[THE TASK]
Filter this data down to the lines that hold "invokespecial", and copy them.

#### RECORDS SUPPLIED ####

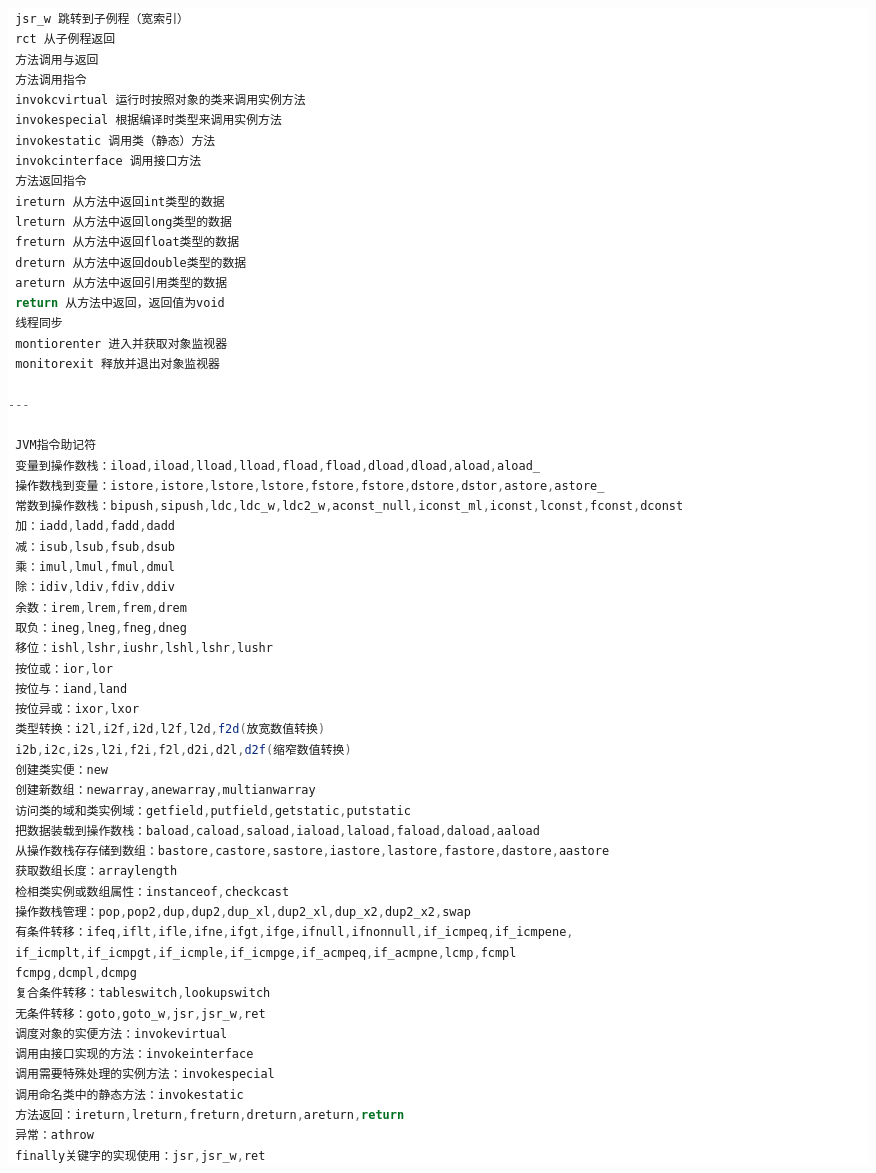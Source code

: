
 ```java
 jsr_w 跳转到子例程（宽索引）
 rct 从子例程返回
 方法调用与返回
 方法调用指令
 invokcvirtual 运行时按照对象的类来调用实例方法
 invokespecial 根据编译时类型来调用实例方法
 invokestatic 调用类（静态）方法
 invokcinterface 调用接口方法
 方法返回指令
 ireturn 从方法中返回int类型的数据
 lreturn 从方法中返回long类型的数据
 freturn 从方法中返回float类型的数据
 dreturn 从方法中返回double类型的数据
 areturn 从方法中返回引用类型的数据
 return 从方法中返回，返回值为void
 线程同步
 montiorenter 进入并获取对象监视器
 monitorexit 释放并退出对象监视器

---

 JVM指令助记符
 变量到操作数栈：iload,iload,lload,lload,fload,fload,dload,dload,aload,aload_
 操作数栈到变量：istore,istore,lstore,lstore,fstore,fstore,dstore,dstor,astore,astore_
 常数到操作数栈：bipush,sipush,ldc,ldc_w,ldc2_w,aconst_null,iconst_ml,iconst,lconst,fconst,dconst
 加：iadd,ladd,fadd,dadd
 减：isub,lsub,fsub,dsub
 乘：imul,lmul,fmul,dmul
 除：idiv,ldiv,fdiv,ddiv
 余数：irem,lrem,frem,drem
 取负：ineg,lneg,fneg,dneg
 移位：ishl,lshr,iushr,lshl,lshr,lushr
 按位或：ior,lor
 按位与：iand,land
 按位异或：ixor,lxor
 类型转换：i2l,i2f,i2d,l2f,l2d,f2d(放宽数值转换)
 i2b,i2c,i2s,l2i,f2i,f2l,d2i,d2l,d2f(缩窄数值转换)
 创建类实便：new
 创建新数组：newarray,anewarray,multianwarray
 访问类的域和类实例域：getfield,putfield,getstatic,putstatic
 把数据装载到操作数栈：baload,caload,saload,iaload,laload,faload,daload,aaload
 从操作数栈存存储到数组：bastore,castore,sastore,iastore,lastore,fastore,dastore,aastore
 获取数组长度：arraylength
 检相类实例或数组属性：instanceof,checkcast
 操作数栈管理：pop,pop2,dup,dup2,dup_xl,dup2_xl,dup_x2,dup2_x2,swap
 有条件转移：ifeq,iflt,ifle,ifne,ifgt,ifge,ifnull,ifnonnull,if_icmpeq,if_icmpene,
 if_icmplt,if_icmpgt,if_icmple,if_icmpge,if_acmpeq,if_acmpne,lcmp,fcmpl
 fcmpg,dcmpl,dcmpg
 复合条件转移：tableswitch,lookupswitch
 无条件转移：goto,goto_w,jsr,jsr_w,ret
 调度对象的实便方法：invokevirtual
 调用由接口实现的方法：invokeinterface
 调用需要特殊处理的实例方法：invokespecial
 调用命名类中的静态方法：invokestatic
 方法返回：ireturn,lreturn,freturn,dreturn,areturn,return
 异常：athrow
 finally关键字的实现使用：jsr,jsr_w,ret

```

####

[TASK SOLUTION]
 invokespecial 根据编译时类型来调用实例方法
 调用需要特殊处理的实例方法：invokespecial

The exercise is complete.